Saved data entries

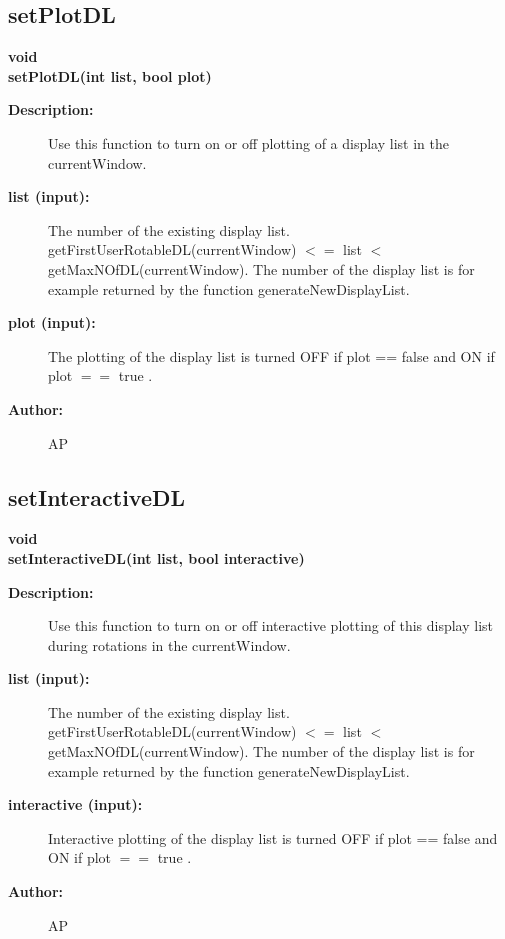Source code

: \subsection{setPlotDL}
 
\begin{flushleft} \textbf{%
void  \\ 
\settowidth{\GLGraphicsInterfaceIncludeArgIndent}{setPlotDL(}%
setPlotDL(int list, bool plot)
}\end{flushleft}
\begin{description}
\item[{\bf Description:}] 
    Use this function to turn on or off plotting of a display list in the currentWindow.

\item[{\bf list (input):}] 
    The number of the existing display list. getFirstUserRotableDL(currentWindow) $<=$ list $<$ 
    getMaxNOfDL(currentWindow). The number of the display list is for example returned by the function
    generateNewDisplayList.
\item[{\bf plot (input):}] 
    The plotting of the display list is turned OFF if plot == false and ON if plot $==$ true .
\item[{\bf Author:}]  AP
\end{description}
\subsection{setInteractiveDL}
 
\begin{flushleft} \textbf{%
void  \\ 
\settowidth{\GLGraphicsInterfaceIncludeArgIndent}{setInteractiveDL(}%
setInteractiveDL(int list, bool interactive)
}\end{flushleft}
\begin{description}
\item[{\bf Description:}] 
    Use this function to turn on or off interactive plotting of this display list during rotations 
    in the currentWindow.

\item[{\bf list (input):}] 
    The number of the existing display list. getFirstUserRotableDL(currentWindow) $<=$ list $<$ 
    getMaxNOfDL(currentWindow). The number of the display list is for example returned by the function
    generateNewDisplayList.
\item[{\bf interactive (input):}] 
    Interactive plotting of the display list is turned OFF if plot == false and ON if plot $==$ true .
\item[{\bf Author:}]  AP
\end{description}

## WORK REQUEST
Output every record verbatim, skipping images.

## THE COMPLETED TASK
Source code

: \subsection{setPlotDL}
 
\begin{flushleft} \textbf{%
void  \\ 
\settowidth{\GLGraphicsInterfaceIncludeArgIndent}{setPlotDL(}%
setPlotDL(int list, bool plot)
}\end{flushleft}
\begin{description}
\item[{\bf Description:}] 
    Use this function to turn on or off plotting of a display list in the currentWindow.

\item[{\bf list (input):}] 
    The number of the existing display list. getFirstUserRotableDL(currentWindow) $<=$ list $<$ 
    getMaxNOfDL(currentWindow). The number of the display list is for example returned by the function
    generateNewDisplayList.
\item[{\bf plot (input):}] 
    The plotting of the display list is turned OFF if plot == false and ON if plot $==$ true .
\item[{\bf Author:}]  AP
\end{description}
\subsection{setInteractiveDL}
 
\begin{flushleft} \textbf{%
void  \\ 
\settowidth{\GLGraphicsInterfaceIncludeArgIndent}{setInteractiveDL(}%
setInteractiveDL(int list, bool interactive)
}\end{flushleft}
\begin{description}
\item[{\bf Description:}] 
    Use this function to turn on or off interactive plotting of this display list during rotations 
    in the currentWindow.

\item[{\bf list (input):}] 
    The number of the existing display list. getFirstUserRotableDL(currentWindow) $<=$ list $<$ 
    getMaxNOfDL(currentWindow). The number of the display list is for example returned by the function
    generateNewDisplayList.
\item[{\bf interactive (input):}] 
    Interactive plotting of the display list is turned OFF if plot == false and ON if plot $==$ true .
\item[{\bf Author:}]  AP
\end{description}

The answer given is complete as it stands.